Stored records
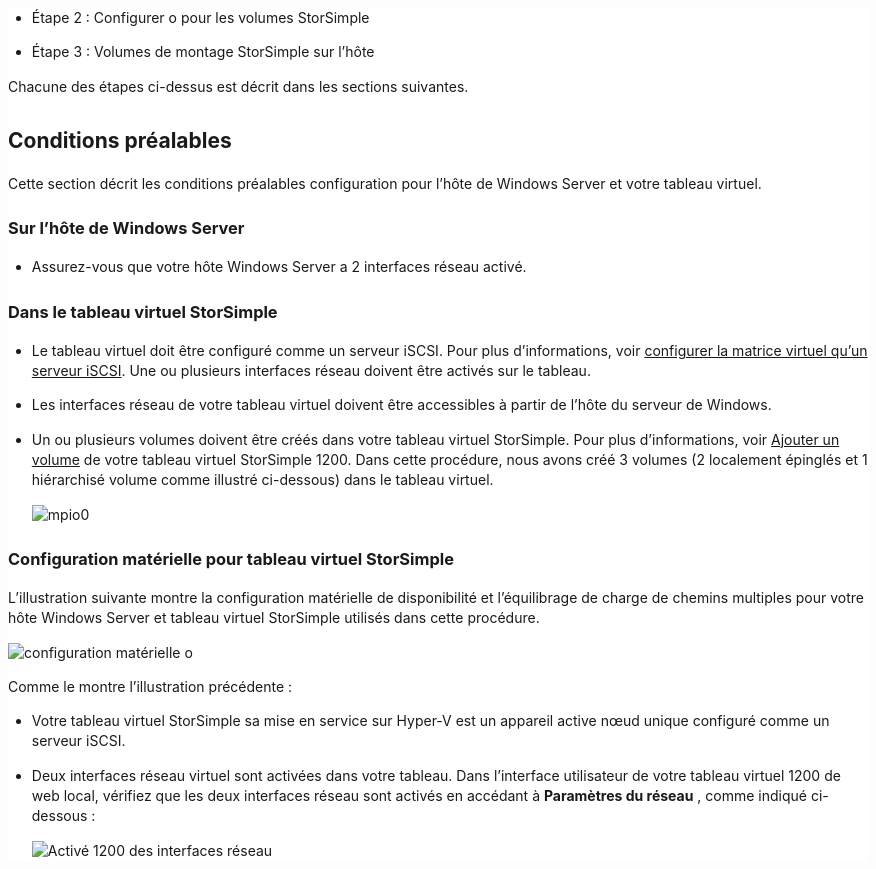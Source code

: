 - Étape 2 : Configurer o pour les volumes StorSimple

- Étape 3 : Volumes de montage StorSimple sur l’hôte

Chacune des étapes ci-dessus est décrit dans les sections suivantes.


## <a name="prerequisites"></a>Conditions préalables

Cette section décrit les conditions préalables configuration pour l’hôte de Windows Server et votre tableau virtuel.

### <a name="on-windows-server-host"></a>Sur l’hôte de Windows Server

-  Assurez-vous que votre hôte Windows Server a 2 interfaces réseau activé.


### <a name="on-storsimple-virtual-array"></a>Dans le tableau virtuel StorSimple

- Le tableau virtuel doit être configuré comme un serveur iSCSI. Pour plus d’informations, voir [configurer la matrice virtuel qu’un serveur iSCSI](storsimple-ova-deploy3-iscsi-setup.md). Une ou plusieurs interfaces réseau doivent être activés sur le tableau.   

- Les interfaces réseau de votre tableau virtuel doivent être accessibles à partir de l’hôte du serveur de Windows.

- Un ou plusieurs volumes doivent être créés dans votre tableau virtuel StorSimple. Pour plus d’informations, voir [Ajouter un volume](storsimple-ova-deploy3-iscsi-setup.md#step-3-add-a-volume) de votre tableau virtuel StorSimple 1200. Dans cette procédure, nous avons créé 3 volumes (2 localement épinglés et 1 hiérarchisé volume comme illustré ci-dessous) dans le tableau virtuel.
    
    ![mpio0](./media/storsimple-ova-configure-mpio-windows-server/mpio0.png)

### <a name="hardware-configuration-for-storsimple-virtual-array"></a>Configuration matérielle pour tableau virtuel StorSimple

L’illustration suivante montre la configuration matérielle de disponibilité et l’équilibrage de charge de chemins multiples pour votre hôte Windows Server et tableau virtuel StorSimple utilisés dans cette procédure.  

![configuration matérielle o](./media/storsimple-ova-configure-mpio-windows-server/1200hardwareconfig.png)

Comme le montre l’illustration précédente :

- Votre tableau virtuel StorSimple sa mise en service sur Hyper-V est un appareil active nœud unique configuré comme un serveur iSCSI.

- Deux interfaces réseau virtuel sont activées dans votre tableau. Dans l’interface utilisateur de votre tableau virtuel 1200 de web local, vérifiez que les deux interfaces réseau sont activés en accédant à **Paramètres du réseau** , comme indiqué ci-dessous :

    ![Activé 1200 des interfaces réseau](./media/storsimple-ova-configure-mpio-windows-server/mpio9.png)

ASSIGNED TASK
Each line of the records that holds the word "configuration" should be copied out.

WRITTEN RESPONSE
Cette section décrit les conditions préalables configuration pour l’hôte de Windows Server et votre tableau virtuel.
### <a name="hardware-configuration-for-storsimple-virtual-array"></a>Configuration matérielle pour tableau virtuel StorSimple
L’illustration suivante montre la configuration matérielle de disponibilité et l’équilibrage de charge de chemins multiples pour votre hôte Windows Server et tableau virtuel StorSimple utilisés dans cette procédure.  
![configuration matérielle o](./media/storsimple-ova-configure-mpio-windows-server/1200hardwareconfig.png)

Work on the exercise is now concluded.